Karl on his deathbed, seemed sincere in his repentance and asked Wiesenthal, “I have longed to talk about it to a Jew and seek forgiveness from him, Wiesenthal left the room without saying a word. After the war had ended Wiesenthal visited Karl’s mother wanting to get a better all around understanding of Karl.  She could not imagine the dreadful things she heard about the war and was certain that Karl would never have done anything wrong.  Wiesenthal never told her about Karl’s deeds saying “In her present circumstances, to take from her, her last possession (meaning her image of her son) would probably have also been a crime. He continues “We who suffered in those dreadful days, we who cannot obliterate the hell we endured are forever being advised to keep silent. How many bystanders kept silent as they watched Jewish Men women and children being led to the slaughterhouses of Europe?”  
 So I have to say a poignant part of the story was the story of Karl’s father who upon his son’s joining the Hitler Youth and the SS remained silent because he feared otherwise his son would turn him in. Or in Wiesenthal’s own inquiries after the war, finding ordinary Germans who were against the Nazis, but were afraid to say anything out of fear of being turned in by their neighbors. And as well those very neighbors they were afraid to talk to about their misgivings were also afraid to talk to them as well for the same reason.  Creation of Fear, propaganda and the silencing of dissenting opinions is the framework that fascist and totalitarian governments use to gain and maintain power. These are tactics that I see our own government starting to slide into with constant firing of government officials due to a supposed lack of loyalty.  
It is heartening and important especially these days to see the number of people who came out nationally and even locally with all the snow yesterday for the March for our Lives rally yesterday. But there is also fear in our country. 
When I thought about putting up one of these signs in front of my house, I thought what would my neighbors think. Would they slash my tires as my neighbors tires were slashed after complaining about something to someone in the neighborhood.  Yet when I drive around town and I see these signs up in people’s front yards, I am heartened, thinking, there is a kind person who lives there who is unafraid to share their values with the wider world. And that encourages others not to fear but to have courage as well, to remind others that they are not alone, to remind others that there is kindness in the world. Well there is an old saying that you should practice what you preach, so I am going to put this sign up at my house, and I encourage you to do so as well. For a requested donation of $10 (which will go to the organization One Human Family which purchased them) you can pick one up downstairs. At the Sanctuary table.  For we must overcome our fear, we must not be silent in the face of growing fascism.
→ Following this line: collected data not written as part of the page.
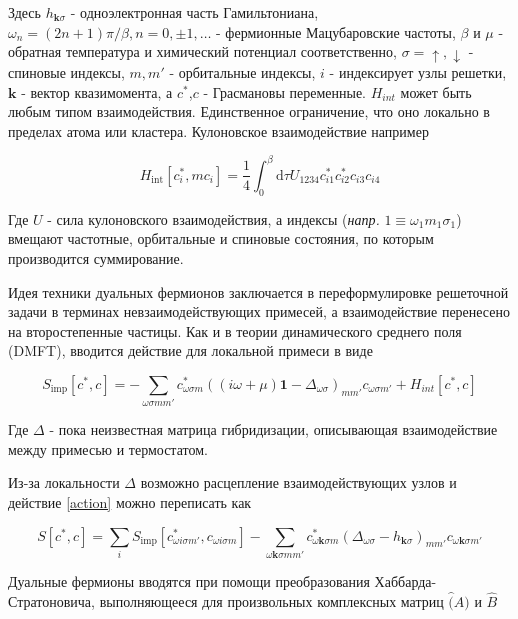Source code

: \documentclass[11pt,a4paper]{report}
\begin{document}
Здесь $h_{\mathbf{k}\sigma}$ - одноэлектронная часть Гамильтониана, $\omega_n=(2n+1)\pi/\beta,n = 0,\pm 1,\dots$ - фермионные Мацубаровские частоты, 
$\beta$ и $\mu$ - обратная температура и химический потенциал соответственно, $\sigma=\uparrow,\downarrow$ - спиновые индексы,
$m,m'$ - орбитальные индексы, $i$ - индексирует узлы решетки, $\mathbf{k}$ - вектор квазимомента, а $c^*$,$c$ - Грасмановы переменные. 
$H_{int}$ может быть любым типом взаимодействия. Единственное ограничение, что оно локально в пределах атома или кластера. Кулоновское взаимодействие например

\begin{equation}
 H_{\text{int}}[c^*_i,mc_i] = \frac{1}{4} \int_0^\beta \mathrm{d}\tau U_{1234} c_{i1}^* c_{i2}^* c_{i3} c_{i4}
\end{equation}

Где $U$ - сила кулоновского взаимодействия, а индексы (\textit{напр.} $1\equiv{\omega_1 m_1\sigma_1}$) вмещают частотные, орбитальные и спиновые состояния, по которым производится суммирование.

Идея техники дуальных фермионов заключается в переформулировке решеточной задачи в терминах невзаимодействующих примесей, а взаимодействие перенесено на второстепенные частицы.
Как и в теории динамического среднего поля (DMFT), вводится действие для локальной примеси в виде

\begin{equation}
 S_{\text{imp}}[c^*,c] = - \sum_{\omega\sigma m m'}c^*_{\omega\sigma m}((i\omega+\mu)\mathbf{1}-\Delta_{\omega\sigma})_{mm'}c_{\omega\sigma m'} + H_{int}[c^*,c]
\end{equation}

Где $\Delta$ - пока неизвестная матрица гибридизации, описывающая взаимодействие между примесью и термостатом.

Из-за локальности $\Delta$ возможно расцепление взаимодействующих узлов и действие \ref{action} можно переписать как

\begin{equation}
 S[c^*,c] = \sum_i S_{\text{imp}}[c^*_{\omega i \sigma m'},c_{\omega i\sigma m}] - \sum_{\omega\mathbf{k}\sigma mm'}c^*_{\omega\mathbf{k}\sigma m}(\Delta_{\omega\sigma}-h_{\mathbf{k}\sigma})_{mm'}c_{\omega\mathbf{k}\sigma m'}
\end{equation}

Дуальные фермионы вводятся при помощи преобразования Хаббарда-Стратоновича, выполняющееся для произвольных комплексных матриц $\hat(A)$ и $\hat{B}$
\end{document}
Jewish History calls to us from the grave to tell us what silence leads to. Our religious history calls to us speak truth to power. We have not been silent and as we spoke out and continue to speak out for Women’s rights, racial justice, lgbqt advocacy, immigration reform, and mental health care. Our Unitarian Universalist principles call us not only to affirm but to promote peace liberty and justice for ALL. Our Congregational mission and vision asks us devote ourselves to community good and support social justice. So I invite you to speak up and give a voice to the voiceless, so others know they are not alone in their fear, they are not alone in their dissent, and not alone in their hope for creating a better community with loving values.

Part II
In the Sunflower, after rejecting to offer forgiveness to the Nazi Karl, Wiesenthal questioned whether that was the right decision. And he poses the question ”You who have just read this sad and tragic episode in my life, can mentally change places with me and ask yourself the crucial question, “What would I have done” The most recent publication of the book has 53 responses to that question from individuals from different religious backgrounds and time periods, from people directly involved with the holocaust, involved in other atrocities, and others leaders from a purely esoterical perspective This simple question raised the deep theological question of forgiveness.
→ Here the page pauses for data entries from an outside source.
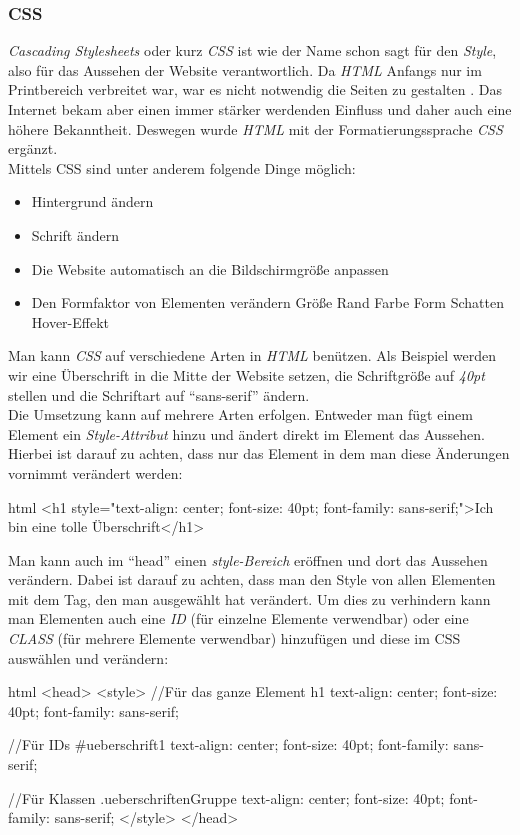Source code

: 		\subsubsection{CSS}
		\textit{Cascading Stylesheets} oder kurz \textit{CSS} ist wie der Name schon sagt für den \textit{Style}, also für das Aussehen der Website verantwortlich. Da \textit{HTML} Anfangs nur im Printbereich verbreitet war, war es nicht notwendig die Seiten zu gestalten \cite{html5-css3-def, html5-css3-handbuch}. Das Internet bekam aber einen immer stärker werdenden Einfluss und daher auch eine höhere Bekanntheit. Deswegen wurde \textit{HTML} mit der Formatierungssprache \textit{CSS} ergänzt.\\
		Mittels CSS sind unter anderem folgende Dinge möglich:
		\begin{itemize}
			\item Hintergrund ändern
			\item Schrift ändern
			\item Die Website automatisch an die Bildschirmgröße anpassen
			\item Den Formfaktor von Elementen verändern
			\subitem Größe
			\subitem Rand
			\subitem Farbe
			\subitem Form
			\subitem Schatten
			\subitem Hover-Effekt
		\end{itemize}
		Man kann \textit{CSS} auf verschiedene Arten in \textit{HTML} benützen. Als Beispiel werden wir eine Überschrift in die Mitte der Website setzen, die Schriftgröße auf \textit{40pt} stellen und die Schriftart auf \enquote{sans-serif} ändern.\\
		Die Umsetzung kann auf mehrere Arten erfolgen. Entweder man fügt einem Element ein \textit{Style-Attribut} hinzu und ändert direkt im Element das Aussehen. Hierbei ist darauf zu achten, dass nur das Element in dem man diese Änderungen vornimmt verändert werden:
		\begin{code}{html}
			<h1 style="text-align: center; font-size: 40pt; font-family: sans-serif;">Ich bin eine tolle Überschrift</h1>
		\end{code}
		Man kann auch im \enquote{head} einen \textit{style-Bereich} eröffnen und dort das Aussehen verändern. Dabei ist darauf zu achten, dass man den Style von allen Elementen mit dem Tag, den man ausgewählt hat verändert. Um dies zu verhindern kann man Elementen auch eine \textit{ID} (für einzelne Elemente verwendbar) oder eine \textit{CLASS} (für mehrere Elemente verwendbar) hinzufügen und diese im CSS auswählen und verändern:
		\begin{code}{html}
				<head>
					<style>
					//Für das ganze Element
					h1 {
						text-align: center; 
						font-size: 40pt; 
						font-family: sans-serif;
					}
				
					//Für IDs
					#ueberschrift1 {
						text-align: center; 
						font-size: 40pt; 
						font-family: sans-serif;
					}
					
					//Für Klassen
					.ueberschriftenGruppe {
						text-align: center; 
						font-size: 40pt; 
						font-family: sans-serif;
					}
					</style>
				</head>
		\end{code}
 Of the 53, many of the responses were nuanced, but there were 10 that clearly claimed they would have forgiven the Nazi.  Of those who would have forgiven him, included both Buddhists who responded including The Dalai Lama. IN both cases, they saw the act of forgiveness as a way of transforming ones own suffering as well as the suffering of the perpetrator. The others who proposed forgiveness were all Christians and predominantly Roman Catholic.
Desmond Tutu a South African Anglican cleric who fought apartheid in South Africa, pointed to Nelson Mandala who forgave and even invited his jailor to his inauguration as President. Tutu goes on to say, “It is clear that if we look only to retributive justice, then we could just as well close up shop. Forgiveness is not some nebulous thing. It is practical politics.”  Other Christian writers who approved of forgiveness pointed to the Christian ethic of forgiveness to the repentant, of deathbed confessions for absolution, talk of a loving and forgiving God, quoting Jesus upon the Cross, Forgive them father for they know not what they do” Martin Marty, theologian from the University of Chicago and father of our local St. Paul’s Lutheran Minister Rev. Peter Marty, after careful erudition  about why Christians shouldn’t offer advice to Jews about the Holocaust and a sincere concern about cheap grace, ultimately comes down on the side of forgiveness because “If I forgive in the face of true repentance and new resolve, I am free”
The majority of responders however agreed with Wiesenthal’s decision not to forgive Karl. Many felt that one cant forgive someone for the acts they commit against others.
Others felt strongly that only God could forgive Karl and not another human being.
Some felt that certain acts were so heinous that he had no right to offer forgiveness.
Most responders who had experienced the Holocausts or been subject to other genocides were not forgiving. As well, a couple pointed out that Karl had not really grasped the concept of his antisemitism. He wanted any Jew as if they were all the same or interchangeable, as if any one of them could give atonement for harm to all the jews. Karl saw Wiesenthal just as a Jew, as opposed to seeing him as a unique individual who was himself suffering.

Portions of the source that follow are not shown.